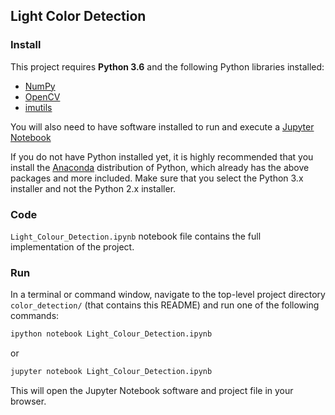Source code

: ## Light Color Detection

### Install

This project requires **Python 3.6** and the following Python libraries installed:

- [NumPy](http://www.numpy.org/)
- [OpenCV](https://opencv.org)
- [imutils](https://pypi.python.org/pypi/imutils)

You will also need to have software installed to run and execute a [Jupyter Notebook](http://ipython.org/notebook.html)

If you do not have Python installed yet, it is highly recommended that you install the [Anaconda](http://continuum.io/downloads) distribution of Python, which already has the above packages and more included. Make sure that you select the Python 3.x installer and not the Python 2.x installer.

### Code

`Light_Colour_Detection.ipynb` notebook file contains the full implementation of the project.

### Run

In a terminal or command window, navigate to the top-level project directory `color_detection/` (that contains this README) and run one of the following commands:

```bash
ipython notebook Light_Colour_Detection.ipynb
```  
or
```bash
jupyter notebook Light_Colour_Detection.ipynb
```

This will open the Jupyter Notebook software and project file in your browser.
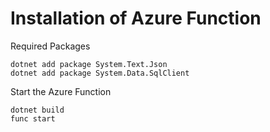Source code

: # Installation of Azure Function



Required Packages
```
dotnet add package System.Text.Json
dotnet add package System.Data.SqlClient
```


Start the Azure Function

```
dotnet build
func start
```

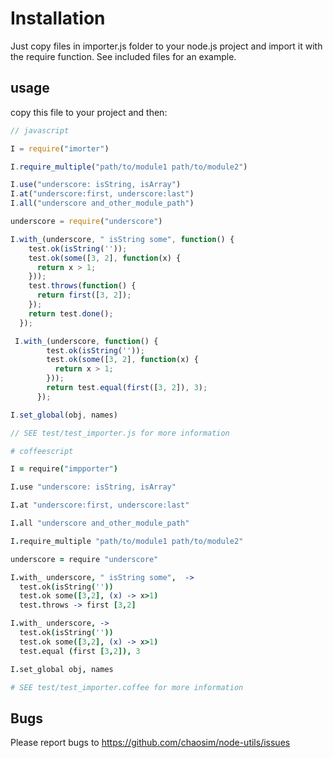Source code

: 
# Installation
Just copy files in importer.js folder to your node.js project and import it with the require function. See included files for an example.
## usage
copy this file to your project and then:
```javascript
// javascript

I = require("imorter")

I.require_multiple("path/to/module1 path/to/module2")

I.use("underscore: isString, isArray")
I.at("underscore:first, underscore:last")
I.all("underscore and_other_module_path")

underscore = require("underscore")

I.with_(underscore, " isString some", function() {
    test.ok(isString(''));
    test.ok(some([3, 2], function(x) {
      return x > 1;
    }));
    test.throws(function() {
      return first([3, 2]);
    });
    return test.done();
  });

 I.with_(underscore, function() {
        test.ok(isString(''));
        test.ok(some([3, 2], function(x) {
          return x > 1;
        }));
        return test.equal(first([3, 2]), 3);
      });

I.set_global(obj, names)

// SEE test/test_importer.js for more information
 ```
```coffeescript
# coffeescript

I = require("impporter")

I.use "underscore: isString, isArray"

I.at "underscore:first, underscore:last"

I.all "underscore and_other_module_path"

I.require_multiple "path/to/module1 path/to/module2"

underscore = require "underscore"

I.with_ underscore, " isString some",  ->
  test.ok(isString(''))
  test.ok some([3,2], (x) -> x>1)
  test.throws -> first [3,2]

I.with_ underscore, ->
  test.ok(isString(''))
  test.ok some([3,2], (x) -> x>1)
  test.equal (first [3,2]), 3

I.set_global obj, names

# SEE test/test_importer.coffee for more information
```
## Bugs
Please report bugs to https://github.com/chaosim/node-utils/issues

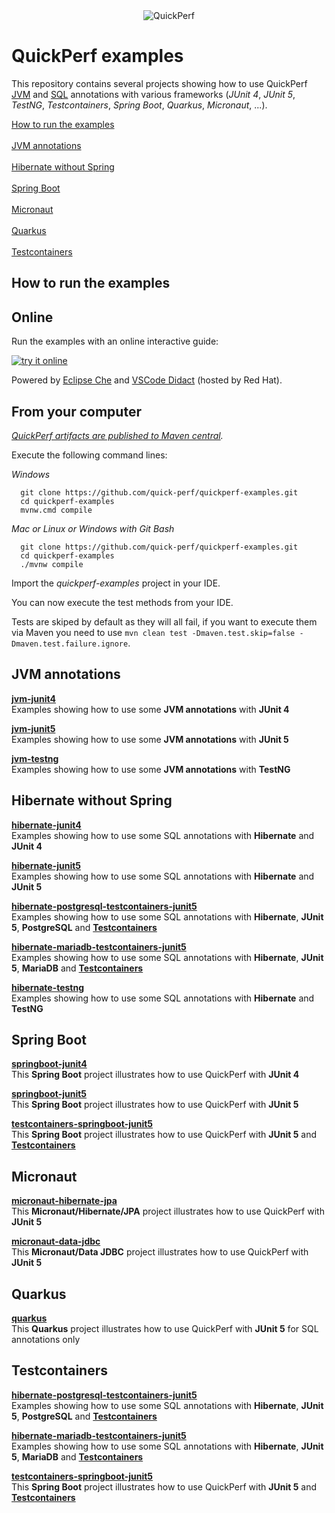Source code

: <div align="center">
<img src="https://pbs.twimg.com/profile_banners/926219963333038086/1518645789" alt="QuickPerf"/>
</div>

# QuickPerf examples

This repository contains several projects showing how to use QuickPerf [JVM](https://github.com/quick-perf/doc/wiki/JVM-annotations) and [SQL](https://github.com/quick-perf/doc/wiki/SQL-annotations) annotations with various frameworks (*JUnit 4*, *JUnit 5*, *TestNG*, *Testcontainers*, *Spring Boot*, *Quarkus*, *Micronaut*, ...).

[How to run the examples](#How-to-run-the-examples) <br><br>
[JVM annotations](#JVM-annotations) <br><br>
[Hibernate without Spring](#Hibernate-without-Spring) <br><br>
[Spring Boot](#Spring-Boot) <br><br>
[Micronaut](#Micronaut) <br><br>
[Quarkus](#Quarkus) <br><br>
[Testcontainers](#Testcontainers)

## How to run the examples

## Online

Run the examples with an online interactive guide:

[![try it online](https://www.eclipse.org/che/contribute.svg)](https://che.openshift.io/f?url=https://github.com/quick-perf/quickperf-examples)

Powered by [Eclipse Che](https://www.eclipse.org/che/) and [VSCode Didact](https://github.com/redhat-developer/vscode-didact) (hosted by Red Hat).

## From your computer
*[QuickPerf artifacts are published to Maven central](https://search.maven.org/search?q=org.quickperf).*

Execute the following command lines:

*Windows*
```
  git clone https://github.com/quick-perf/quickperf-examples.git
  cd quickperf-examples
  mvnw.cmd compile
```

*Mac or Linux or Windows with Git Bash*
```
  git clone https://github.com/quick-perf/quickperf-examples.git
  cd quickperf-examples
  ./mvnw compile
```

Import the _quickperf-examples_ project in your IDE.

You can now execute the test methods from your IDE.

Tests are skiped by default as they will all fail, if you want to execute them via Maven you need to use 
`mvn clean test -Dmaven.test.skip=false -Dmaven.test.failure.ignore`.

## JVM annotations

**[jvm-junit4](jvm-junit4/src/test/java/org/quickperf/jvm)**<br>
Examples showing how to use some **JVM annotations** with **JUnit 4**

**[jvm-junit5](jvm-junit5/src/test/java/org/quickperf/jvm)**<br>
Examples showing how to use some **JVM annotations** with **JUnit 5**

**[jvm-testng](jvm-testng/src/test/java/org/quickperf/jvm)**<br>
Examples showing how to use some **JVM annotations** with **TestNG**

## Hibernate without Spring

**[hibernate-junit4](hibernate-junit4)**<br>
Examples showing how to use some SQL annotations with **Hibernate** and **JUnit 4**

**[hibernate-junit5](hibernate-junit5)**<br>
Examples showing how to use some SQL annotations with **Hibernate** and **JUnit 5**

**[hibernate-postgresql-testcontainers-junit5](tc-postgresql-hibernate-junit5)**<br>
Examples showing how to use some SQL annotations with **Hibernate**, **JUnit 5**, **PostgreSQL** and [**Testcontainers**](https://www.testcontainers.org)

**[hibernate-mariadb-testcontainers-junit5](tc-mariadb-hibernate-junit5)**<br>
Examples showing how to use some SQL annotations with **Hibernate**, **JUnit 5**, **MariaDB** and [**Testcontainers**](https://www.testcontainers.org)

**[hibernate-testng](hibernate-testng)**<br>
Examples showing how to use some SQL annotations with **Hibernate** and **TestNG**

## Spring Boot
**[springboot-junit4](springboot-junit4)**<br>
This **Spring Boot** project illustrates how to use QuickPerf with **JUnit 4** 

**[springboot-junit5](springboot-junit5)**<br>
This **Spring Boot** project illustrates how to use QuickPerf with **JUnit 5**

**[testcontainers-springboot-junit5](tc-springboot-junit5)**<br>
This **Spring Boot** project illustrates how to use QuickPerf with **JUnit 5** and [**Testcontainers**](https://www.testcontainers.org)

## Micronaut
**[micronaut-hibernate-jpa](micronaut-hibernate-jpa)**<br>
This **Micronaut/Hibernate/JPA** project illustrates how to use QuickPerf with **JUnit 5** 

**[micronaut-data-jdbc](micronaut-data-jdbc)**<br>
This **Micronaut/Data JDBC** project illustrates how to use QuickPerf with **JUnit 5**

## Quarkus
**[quarkus](quarkus)**<br>
This **Quarkus** project illustrates how to use QuickPerf with **JUnit 5** for SQL annotations only

## Testcontainers

**[hibernate-postgresql-testcontainers-junit5](tc-postgresql-hibernate-junit5)**<br>
Examples showing how to use some SQL annotations with **Hibernate**, **JUnit 5**, **PostgreSQL** and [**Testcontainers**](https://www.testcontainers.org)

**[hibernate-mariadb-testcontainers-junit5](tc-mariadb-hibernate-junit5)**<br>
Examples showing how to use some SQL annotations with **Hibernate**, **JUnit 5**, **MariaDB** and [**Testcontainers**](https://www.testcontainers.org)

**[testcontainers-springboot-junit5](tc-springboot-junit5)**<br>
This **Spring Boot** project illustrates how to use QuickPerf with **JUnit 5** and [**Testcontainers**](https://www.testcontainers.org) 
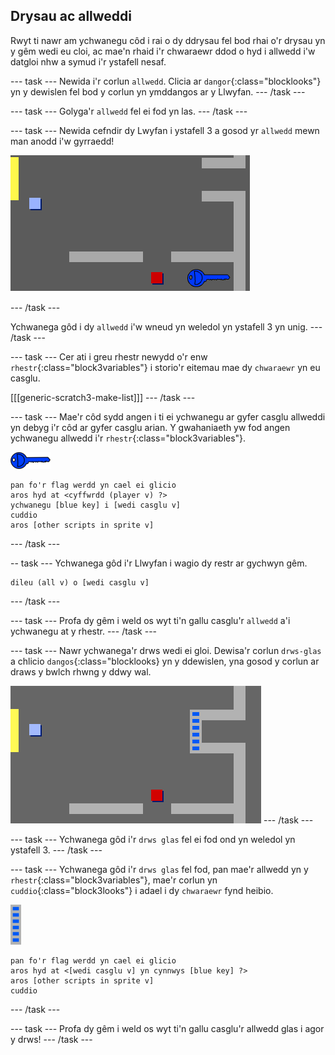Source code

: ## Drysau ac allweddi

Rwyt ti nawr am ychwanegu côd i rai o dy ddrysau fel bod rhai o'r drysau yn y gêm wedi eu cloi, ac mae'n rhaid i'r chwaraewr ddod o hyd i allwedd i'w datgloi nhw a symud i'r ystafell nesaf.

\--- task \--- Newida i'r corlun `allwedd`. Clicia ar `dangor`{:class="blocklooks"} yn y dewislen fel bod y corlun yn ymddangos ar y Llwyfan. \--- /task \---

\--- task \--- Golyga'r `allwedd` fel ei fod yn las. \--- /task \---

\--- task \--- Newida cefndir dy Lwyfan i ystafell 3 a gosod yr `allwedd` mewn man anodd i'w gyrraedd!

![sgrinlun](images/world-key.png)

\--- /task \---

Ychwanega gôd i dy `allwedd` i'w wneud yn weledol yn ystafell 3 yn unig. \--- /task \---

\--- task \--- Cer ati i greu rhestr newydd o'r enw `rhestr`{:class="block3variables"} i storio'r eitemau mae dy `chwaraewr` yn eu casglu.

[[[generic-scratch3-make-list]]] \--- /task \---

\--- task \--- Mae'r côd sydd angen i ti ei ychwanegu ar gyfer casglu allweddi yn debyg i'r côd ar gyfer casglu arian. Y gwahaniaeth yw fod angen ychwanegu allwedd i'r `rhestr`{:class="block3variables"}.

![allwedd](images/key.png)

```blocks3
pan fo'r flag werdd yn cael ei glicio
aros hyd at <cyffwrdd (player v) ?>
ychwanegu [blue key] i [wedi casglu v]
cuddio
aros [other scripts in sprite v]
```

\--- /task \---

-- task \--- Ychwanega gôd i'r Llwyfan i wagio dy restr ar gychwyn gêm.

```blocks3
dileu (all v) o [wedi casglu v]
```

\--- /task \---

\--- task \--- Profa dy gêm i weld os wyt ti'n gallu casglu'r `allwedd` a'i ychwanegu at y rhestr. \--- /task \---

\--- task \--- Nawr ychwanega'r drws wedi ei gloi. Dewisa'r corlun `drws-glas` a chlicio `dangos`{:class="blocklooks} yn y ddewislen, yna gosod y corlun ar draws y bwlch rhwng y ddwy wal.

![sgrinlun](images/world-door.png) \--- /task \---

\--- task \--- Ychwanega gôd i'r `drws glas` fel ei fod ond yn weledol yn ystafell 3. \--- /task \---

\--- task \--- Ychwanega gôd i'r `drws glas` fel fod, pan mae'r allwedd yn y `rhestr`{:class="block3variables"}, mae'r corlun yn `cuddio`{:class="block3looks"} i adael i dy `chwaraewr` fynd heibio.

![drws](images/door.png)

```blocks3
pan fo'r flag werdd yn cael ei glicio
aros hyd at <[wedi casglu v] yn cynnwys [blue key] ?>
aros [other scripts in sprite v]
cuddio
```

\--- /task \---

\--- task \--- Profa dy gêm i weld os wyt ti'n gallu casglu'r allwedd glas i agor y drws! \--- /task \---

• • • • •

> [Your instructions] Look for the word "need" in the data, then return every line that contains it.

> [Solution to this exercise]
You will also need to have software installed to run and execute a [Jupyter Notebook](http://ipython.org/notebook.html)
Tests are skiped by default as they will all fail, if you want to execute them via Maven you need to use 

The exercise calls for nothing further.